(INFORMATION GIVEN Opens)

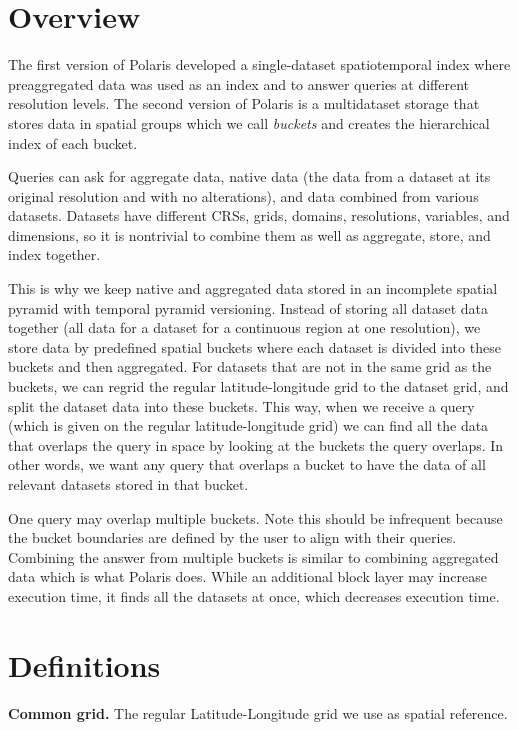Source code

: 

\section{Overview}
The first version of Polaris developed a single-dataset spatiotemporal index where preaggregated data was used as an index and to answer queries at different resolution levels. The second version of Polaris is a multidataset storage that stores data in spatial groups which we call \emph{buckets} and creates the hierarchical index of each bucket.

Queries can ask for aggregate data, native data (the data from a dataset at its original resolution and with no alterations), and data combined from various datasets. Datasets have different CRSs, grids, domains, resolutions, variables, and dimensions, so it is nontrivial to combine them as well as aggregate, store, and index together. 

This is why we keep native and aggregated data stored in an incomplete spatial pyramid with temporal pyramid versioning. Instead of storing all dataset data together (all data for a dataset for a continuous region at one resolution), we store data by predefined spatial buckets where each dataset is divided into these buckets and then aggregated. For datasets that are not in the same grid as the buckets, we can regrid the regular latitude-longitude grid to the dataset grid, and split the dataset data into these buckets. This way, when we receive a query (which is given on the regular latitude-longitude grid) we can find all the data that overlaps the query in space by looking at the buckets the query overlaps. In other words, we want any query that overlaps a bucket to have the data of all relevant datasets stored in that bucket.

One query may overlap multiple buckets. Note this should be infrequent because the bucket boundaries are defined by the user to align with their queries. Combining the answer from multiple buckets is similar to combining aggregated data which is what Polaris does. While an additional block layer may increase execution time, it finds all the datasets at once, which decreases execution time. 


\section{Definitions}
\textbf{Common grid.} The regular Latitude-Longitude grid we use as spatial reference.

(INFORMATION GIVEN Closes)

WORK ITEM:
For the word "from", count the lines of the listing above that hold it; the number alone is the answer.

SOLUTION:
2